═════ Available records
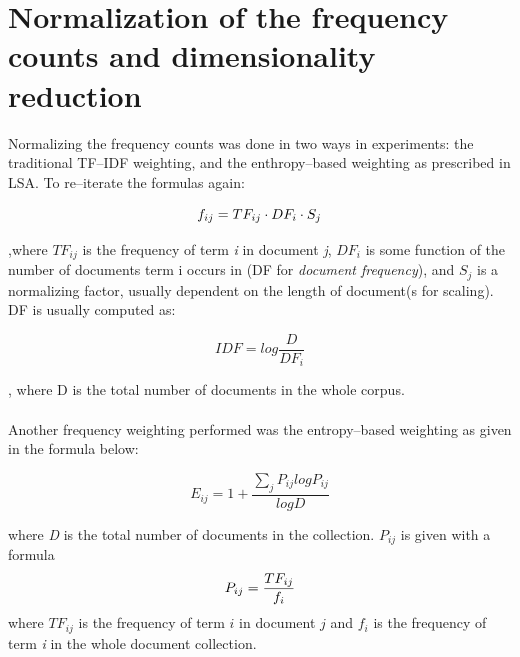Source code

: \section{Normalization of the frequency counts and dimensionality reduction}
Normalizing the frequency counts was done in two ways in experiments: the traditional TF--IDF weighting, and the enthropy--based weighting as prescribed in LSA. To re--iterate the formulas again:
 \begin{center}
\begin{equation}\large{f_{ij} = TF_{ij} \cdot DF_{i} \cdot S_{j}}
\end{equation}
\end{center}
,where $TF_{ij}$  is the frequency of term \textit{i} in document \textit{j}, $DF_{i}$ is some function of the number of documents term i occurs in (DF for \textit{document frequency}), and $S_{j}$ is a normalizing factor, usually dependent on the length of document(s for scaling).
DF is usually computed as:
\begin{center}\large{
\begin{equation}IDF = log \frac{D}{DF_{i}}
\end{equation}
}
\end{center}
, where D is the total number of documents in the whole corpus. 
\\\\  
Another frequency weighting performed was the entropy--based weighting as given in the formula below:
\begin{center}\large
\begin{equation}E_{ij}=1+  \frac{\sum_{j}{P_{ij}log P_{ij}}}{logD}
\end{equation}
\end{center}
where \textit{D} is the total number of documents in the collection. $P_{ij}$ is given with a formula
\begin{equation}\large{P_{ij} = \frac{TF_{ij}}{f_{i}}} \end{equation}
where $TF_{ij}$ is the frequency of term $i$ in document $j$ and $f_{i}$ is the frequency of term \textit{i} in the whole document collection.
══════════
═════ Available records
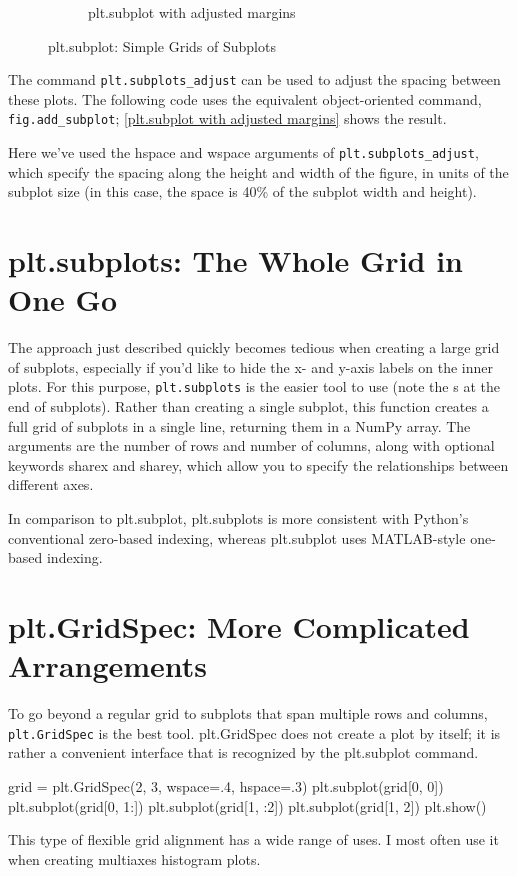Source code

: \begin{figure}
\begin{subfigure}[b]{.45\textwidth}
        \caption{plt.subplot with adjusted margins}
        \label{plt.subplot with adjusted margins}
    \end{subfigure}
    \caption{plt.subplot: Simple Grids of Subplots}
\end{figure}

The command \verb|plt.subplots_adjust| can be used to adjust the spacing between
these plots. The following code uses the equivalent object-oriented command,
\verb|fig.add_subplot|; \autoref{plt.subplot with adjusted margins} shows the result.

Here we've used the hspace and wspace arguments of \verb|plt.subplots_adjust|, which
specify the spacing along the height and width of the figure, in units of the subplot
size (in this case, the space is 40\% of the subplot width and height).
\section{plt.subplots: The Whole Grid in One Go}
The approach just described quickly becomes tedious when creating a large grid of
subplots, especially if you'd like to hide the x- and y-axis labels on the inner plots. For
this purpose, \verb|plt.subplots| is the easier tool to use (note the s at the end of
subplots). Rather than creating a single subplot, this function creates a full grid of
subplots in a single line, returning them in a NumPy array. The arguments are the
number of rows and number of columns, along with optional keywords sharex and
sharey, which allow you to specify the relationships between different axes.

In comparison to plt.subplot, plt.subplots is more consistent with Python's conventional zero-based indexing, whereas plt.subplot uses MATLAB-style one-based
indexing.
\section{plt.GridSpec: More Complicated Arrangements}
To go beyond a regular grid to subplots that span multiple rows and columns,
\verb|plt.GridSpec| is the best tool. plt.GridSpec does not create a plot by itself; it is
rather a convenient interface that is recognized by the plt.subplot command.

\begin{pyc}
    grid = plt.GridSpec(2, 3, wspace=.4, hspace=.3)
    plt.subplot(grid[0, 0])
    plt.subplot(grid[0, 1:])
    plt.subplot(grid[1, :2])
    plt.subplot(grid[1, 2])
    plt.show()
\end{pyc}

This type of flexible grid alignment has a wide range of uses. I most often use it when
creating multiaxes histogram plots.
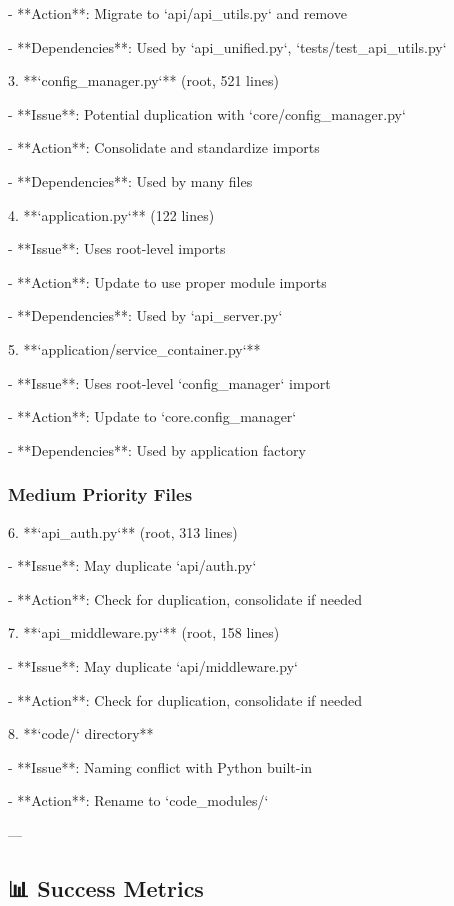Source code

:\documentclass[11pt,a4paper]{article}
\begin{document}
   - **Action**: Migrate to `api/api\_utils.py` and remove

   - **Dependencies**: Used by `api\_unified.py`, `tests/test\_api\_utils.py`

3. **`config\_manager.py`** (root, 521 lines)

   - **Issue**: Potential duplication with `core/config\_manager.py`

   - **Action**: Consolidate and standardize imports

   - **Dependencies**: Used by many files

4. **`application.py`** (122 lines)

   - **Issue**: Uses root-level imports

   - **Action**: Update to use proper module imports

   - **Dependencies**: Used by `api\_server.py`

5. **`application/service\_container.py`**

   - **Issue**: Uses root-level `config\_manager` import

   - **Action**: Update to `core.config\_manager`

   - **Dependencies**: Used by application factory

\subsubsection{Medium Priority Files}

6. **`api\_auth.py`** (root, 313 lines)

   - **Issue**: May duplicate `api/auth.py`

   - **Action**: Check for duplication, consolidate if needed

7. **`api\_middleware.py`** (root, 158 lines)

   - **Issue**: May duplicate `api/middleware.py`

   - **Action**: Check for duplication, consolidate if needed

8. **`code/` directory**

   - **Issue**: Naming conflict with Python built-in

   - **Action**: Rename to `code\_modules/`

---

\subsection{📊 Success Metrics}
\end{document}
══════════
═════ Available records
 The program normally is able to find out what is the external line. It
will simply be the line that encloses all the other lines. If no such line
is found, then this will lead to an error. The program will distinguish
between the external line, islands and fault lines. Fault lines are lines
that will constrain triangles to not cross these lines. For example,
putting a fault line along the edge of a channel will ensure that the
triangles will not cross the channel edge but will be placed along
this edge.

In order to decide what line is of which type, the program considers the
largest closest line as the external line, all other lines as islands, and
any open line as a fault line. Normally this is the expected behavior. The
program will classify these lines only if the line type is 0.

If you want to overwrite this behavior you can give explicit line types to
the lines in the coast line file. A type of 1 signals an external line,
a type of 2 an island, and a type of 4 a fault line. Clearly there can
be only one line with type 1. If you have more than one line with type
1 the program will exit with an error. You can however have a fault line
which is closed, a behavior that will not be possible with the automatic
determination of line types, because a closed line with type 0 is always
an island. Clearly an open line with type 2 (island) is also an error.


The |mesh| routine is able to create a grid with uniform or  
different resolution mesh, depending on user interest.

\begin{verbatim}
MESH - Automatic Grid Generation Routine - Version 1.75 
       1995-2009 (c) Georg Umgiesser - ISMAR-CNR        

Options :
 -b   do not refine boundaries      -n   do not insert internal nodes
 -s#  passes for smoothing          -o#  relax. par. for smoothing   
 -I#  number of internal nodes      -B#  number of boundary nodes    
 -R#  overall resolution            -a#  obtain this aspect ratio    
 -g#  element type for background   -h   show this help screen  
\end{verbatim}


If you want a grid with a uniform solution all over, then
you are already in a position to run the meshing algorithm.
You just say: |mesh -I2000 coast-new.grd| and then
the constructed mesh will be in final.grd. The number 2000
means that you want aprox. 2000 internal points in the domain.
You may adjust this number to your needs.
══════════
◆ What needs to be done: Every line in the records above that has "given" counts once. Give the total and nothing else.

◆ Answer to this problem: 2